Erik’s team was testing their latest prototype hardware, including an NXP QorIQ processor and DDR4 memory. They experienced some timing issues and were not able to get their hardware up and running.

This being their first DDR4 design, they were not sure how to proceed with their hardware bring-up. They therefore started looking for advice from someone who had successfully done DDR4 troubleshooting before.

Designing in DDR4 for the first time

Erik’s teams built their first design using DDR4 memory. They were careful to keep the DDR4 SDRAM implementation details close to reference designs. To avoid potential issues, they closely followed NXP application notes.

PCB design was done using PCB consultants, who did everything they could to keep crosstalk under control using the Altium layout tools. To compensate for missing simulation tools they chose a 12 layer PCB stack-up and paid close attention to line width, material parameters, line impedance, and termination resistors.

Before Erik called us, his team had already done quite an extensive investigation. They had already identified some design flaws. They had implemented work-arounds that allowed them to boot their boards and run a few memory tests. The main issue at the time of calling was a failing clocks centering / adjustment test.

Finding the root cause

After signing the NDA we first and foremost focused on the signal integrity analysis for the DDR4. Based on signal integrity analysis and simulation results, we essentially concluded the same as Erik’s team had found in the prototype: the address bus and the clock would most likely not work.
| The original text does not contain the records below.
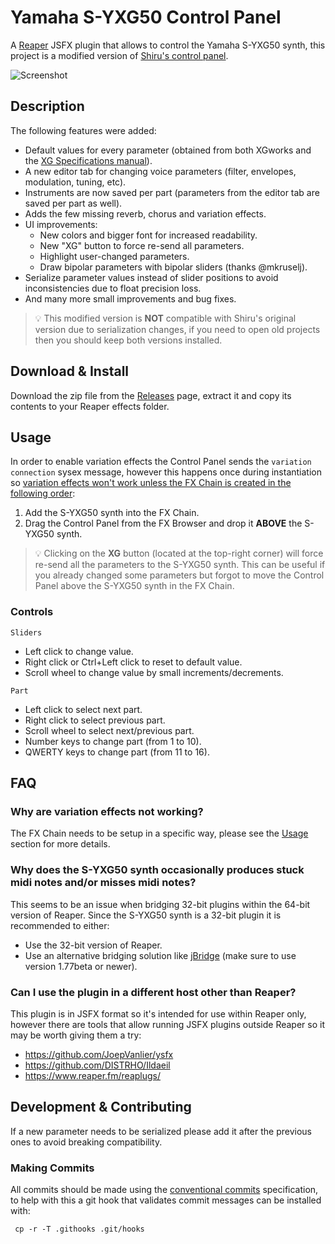 # Yamaha S-YXG50 Control Panel
A [Reaper](https://www.reaper.fm/) JSFX plugin that allows to control the Yamaha S-YXG50 synth, this project is a modified version of [Shiru's control panel](https://www.kvraudio.com/forum/viewtopic.php?t=486318).

![Screenshot](https://github.com/samlletas/syxg50-control-panel/assets/7089504/1b4fbcb5-d8f2-4436-8848-653080780256)

## Description
The following features were added:

- Default values for every parameter (obtained from both XGworks and the [XG Specifications manual](http://www.jososoft.dk/yamaha/pdf/XGspec2-00e.pdf)).
- A new editor tab for changing voice parameters (filter, envelopes, modulation, tuning, etc).
- Instruments are now saved per part (parameters from the editor tab are saved per part as well).
- Adds the few missing reverb, chorus and variation effects.
- UI improvements:
     - New colors and bigger font for increased readability.
     - New "XG" button to force re-send all parameters.
     - Highlight user-changed parameters.
     - Draw bipolar parameters with bipolar sliders (thanks @mkruselj).
- Serialize parameter values instead of slider positions to avoid inconsistencies due to float precision loss.
- And many more small improvements and bug fixes.

> 💡 This modified version is **NOT** compatible with Shiru's original version due to serialization changes, if you need to open old projects then you should keep both versions installed.

## Download & Install
Download the zip file from the [Releases](https://github.com/samlletas/syxg50-control-panel/releases) page, extract it and copy its contents to your Reaper effects folder.

## Usage

In order to enable variation effects the Control Panel sends the `variation connection` sysex message, however this happens once during instantiation so [variation effects won't work unless the FX Chain is created in the following order](https://www.kvraudio.com/forum/viewtopic.php?p=7350751#p7350751):

1. Add the S-YXG50 synth into the FX Chain.
1. Drag the Control Panel from the FX Browser and drop it **ABOVE** the S-YXG50 synth.

> 💡 Clicking on the **XG** button (located at the top-right corner) will force re-send all the parameters to the S-YXG50 synth. This can be useful if you already changed some parameters but forgot to move the Control Panel above the S-YXG50 synth in the FX Chain.

### Controls

`Sliders`

- Left click to change value.
- Right click or Ctrl+Left click to reset to default value.
- Scroll wheel to change value by small increments/decrements.

`Part`

- Left click to select next part.
- Right click to select previous part.
- Scroll wheel to select next/previous part.
- Number keys to change part (from 1 to 10).
- QWERTY keys to change part (from 11 to 16).

## FAQ

### Why are variation effects not working?

The FX Chain needs to be setup in a specific way, please see the [Usage](#usage) section for more details.

### Why does the S-YXG50 synth occasionally produces stuck midi notes and/or misses midi notes?

This seems to be an issue when bridging 32-bit plugins within the 64-bit version of Reaper. Since the S-YXG50 synth is a 32-bit plugin it is recommended to either:

- Use the 32-bit version of Reaper.
- Use an alternative bridging solution like [jBridge](https://jstuff.wordpress.com/jbridge/) (make sure to use version 1.77beta or newer).

### Can I use the plugin in a different host other than Reaper?

This plugin is in JSFX format so it's intended for use within Reaper only, however there are tools that allow running JSFX plugins outside Reaper so it may be worth giving them a try:

- https://github.com/JoepVanlier/ysfx
- https://github.com/DISTRHO/Ildaeil
- https://www.reaper.fm/reaplugs/

## Development & Contributing

If a new parameter needs to be serialized please add it after the previous ones to avoid breaking compatibility.

### Making Commits
All commits should be made using the [conventional commits](https://www.conventionalcommits.org/en/v1.0.0/#summary) specification, to help with this a git hook that validates commit messages can be installed with:

     cp -r -T .githooks .git/hooks
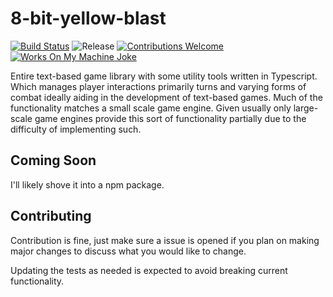 # 8-bit-yellow-blast

[![Build Status](https://img.shields.io/github/workflow/status/sorcerer-worker/8-bit-yellow-blast/CI?style=flat-square)](https://github.com/sorcerer-worker/8-bit-yellow-blast/actions/workflows/main.yml)
![Release](https://img.shields.io/badge/release-1.1.0-%23007ACC.svg?style=flat-square)
[![Contributions Welcome](https://img.shields.io/badge/contributions-welcome-brightgreen.svg?style=flat-square)](https://github.com/sorcerer-worker/8-bit-yellow-blast/actions/workflows/main.yml)
[![Works On My Machine Joke](https://img.shields.io/badge/works%20on-MY%20MACHINE-%23007ACC?style=flat-square)](https://img.shields.io/badge/Yes-It's%20a%20Joke%20of%20course%20otherwise%20it%20wouldn't%20pass%20github%20tests%20on%20their%20runtime%20repeatedly-%23007ACC?style=flat-square)

Entire text-based game library with some utility tools written in Typescript. Which manages player interactions primarily turns and varying forms of combat ideally aiding in the development of text-based games. Much of the functionality matches a small scale game engine. Given usually only large-scale game engines provide this sort of functionality partially due to the difficulty of implementing such.

## Coming Soon

I'll likely shove it into a npm package.

## Contributing
Contribution is fine, just make sure a issue is opened if you plan on making major changes to discuss what you would like to change.

Updating the tests as needed is expected to avoid breaking current functionality.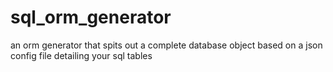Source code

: # sql_orm_generator
an orm generator that spits out a complete database object based on a json config file detailing your sql tables
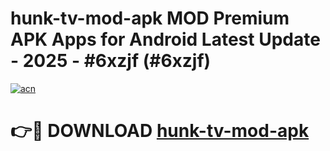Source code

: # hunk-tv-mod-apk MOD Premium APK Apps for Android Latest Update - 2025 - #6xzjf (#6xzjf)

[![acn](https://github.com/user-attachments/assets/0f9c940e-d8b0-45ae-aac7-cd30a18b3e1c)](https://app.mediaupload.pro?title=hunk-tv-mod-apk&ref=14F)

# 👉🔴 DOWNLOAD [hunk-tv-mod-apk](https://app.mediaupload.pro?title=hunk-tv-mod-apk&ref=14F)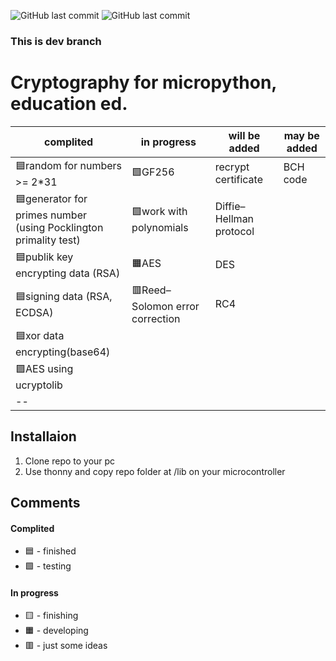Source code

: ![GitHub last commit](https://img.shields.io/github/last-commit/pyfuhr/crypto_for_micropython)
![GitHub last commit](https://img.shields.io/badge/MicroPython-1.19/rp2040-yellow)
### This is dev branch
# Cryptography for micropython, education ed.
| complited                                                           | in progress                     | will be added           | may be added |
|---------------------------------------------------------------------|---------------------------------|-------------------------|--------------|
| 🟦random for numbers >= 2*31                                        | 🟩GF256                         | recrypt certificate     | BCH code     |
| 🟦generator for primes number<br>(using Pocklington primality test) | 🟩work with polynomials         | Diffie–Hellman protocol |              |
| 🟦publik key encrypting data (RSA)                                  | 🟧AES                           | DES                     |              |
| 🟦signing data (RSA, ECDSA)                                         | 🟥Reed–Solomon error correction | RC4                     |              |
| 🟦xor data encrypting(base64)                                       |                                 |                         |              |
| 🟪AES using ucryptolib                                              |                                 |                         |              |
| --                                                                  |                                 |                         |              |
## Installaion
1. Clone repo to your pc
2. Use thonny and copy repo folder at /lib on your microcontroller

## Comments
#### Complited
- 🟦 - finished
- 🟩 - testing
#### In progress
+ 🟨 - finishing
+ 🟧 - developing
+ 🟥 - just some ideas
<!-- 🟥🟧🟨🟩🟦🟪-->
<!--  -->
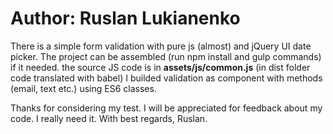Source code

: # Author: Ruslan Lukianenko

There is a simple form validation with pure js (almost) and jQuery UI date picker.
The project can be assembled (run npm install and gulp commands) if it needed.
the source JS code is in <strong>assets/js/common.js</strong> (in dist folder code translated with babel)
I builded validation as component with methods (email, text etc.) using ES6 classes. 

Thanks for considering my test. I will be appreciated for feedback about my code. I really need it. 
With best regards, Ruslan.
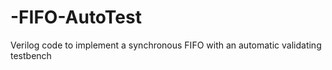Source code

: # -FIFO-AutoTest
Verilog code to implement a synchronous FIFO with an automatic validating testbench
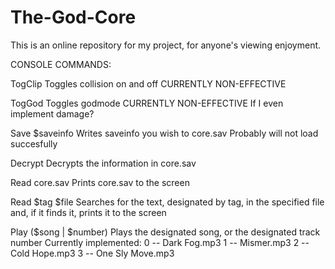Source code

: # The-God-Core

This is an online repository for my project, for anyone's viewing enjoyment.

CONSOLE COMMANDS:

TogClip
	Toggles collision on and off
	CURRENTLY NON-EFFECTIVE

TogGod
	Toggles godmode
	CURRENTLY NON-EFFECTIVE
	If I even implement damage?

Save $saveinfo
	Writes saveinfo you wish to core.sav
	Probably will not load succesfully

Decrypt
	Decrypts the information in core.sav

Read core.sav 
	Prints core.sav to the screen

Read $tag $file
	Searches for the text, designated by tag, in the specified file and, if it finds it, prints it to the screen

Play ($song | $number)
	Plays the designated song, or the designated track number
	Currently implemented:
		0 -- Dark Fog.mp3
		1 -- Mismer.mp3
		2 -- Cold Hope.mp3
		3 -- One Sly Move.mp3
The nice thing about signal integrity analysis is that it does not just confirm that the problem is likely to occur. It also tells you where it comes from, purely based on the simulations.

This eye diagram for a typical case at a speed of 800 Mb/s show us a ringback crossing the threshold. That causes a failure in the address signal: it reduces the timing window and makes it impossible to access the DDR4 memory at the desired 800 Mb/s.

What to do next time?

Simulations showed that use of conventional vias causes the ringback. We advised Erik’s team to replace those with micro vias and buried vias to minimize reflections from the vias. A redesign of the board is the only way of completely getting rid of the issues. Based on superior simulated performance, we advised what PCB stack-up to use for the next prototype.

Using the prototype against the odds

Did we give up on the prototype after concluding this? Far from it. Our software engineers made a board support package (BSP) that allowed full use of the board, with the concession of accessing the DDR4 memory at the lowest speed. Though the board does not perform as planned, it can be used for general hardware and software test and verification. Erik’s team had their first application up and running within a day after we delivered the BSP.

Future steps

Erik had already accepted the need for a redesign based on their initial investigations and the issues they found there. Our analysis helped to identify more issues than they could have identified themselves in the existing prototype. Although another prototype is a though bullet to bite, Erik is happy knowing that the next prototype fixes the issues they found, and the issues we found for them. They gave us the assignment to do the next PCB layout. They trusted us to design electronics that DO work.

*For reasons of discretion, we do not use our customer’s real name.